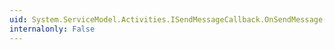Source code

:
 ```yaml
---
uid: System.ServiceModel.Activities.ISendMessageCallback.OnSendMessage(System.ServiceModel.OperationContext)
internalonly: False
---
```

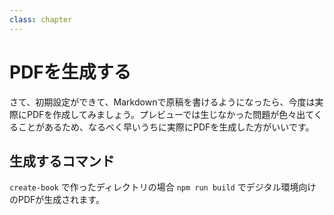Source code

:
 ```yaml
---
class: chapter
---
```


# PDFを生成する

さて、初期設定ができて、Markdownで原稿を書けるようになったら、今度は実際にPDFを作成してみましょう。プレビューでは生じなかった問題が色々出てくることがあるため、なるべく早いうちに実際にPDFを生成した方がいいです。

## 生成するコマンド

`create-book` で作ったディレクトリの場合 `npm run build` でデジタル環境向けのPDFが生成されます。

* _PROBLEM TO SOLVE_
Output every entry exactly, leaving out pictures.

* _ANSWER SECTION_
Source code

:
 ```yaml
---
uid: System.ServiceModel.Activities.ISendMessageCallback.OnSendMessage(System.ServiceModel.OperationContext)
internalonly: False
---
```

Source code

:
 ```yaml
---
class: chapter
---
```


# PDFを生成する

さて、初期設定ができて、Markdownで原稿を書けるようになったら、今度は実際にPDFを作成してみましょう。プレビューでは生じなかった問題が色々出てくることがあるため、なるべく早いうちに実際にPDFを生成した方がいいです。

## 生成するコマンド

`create-book` で作ったディレクトリの場合 `npm run build` でデジタル環境向けのPDFが生成されます。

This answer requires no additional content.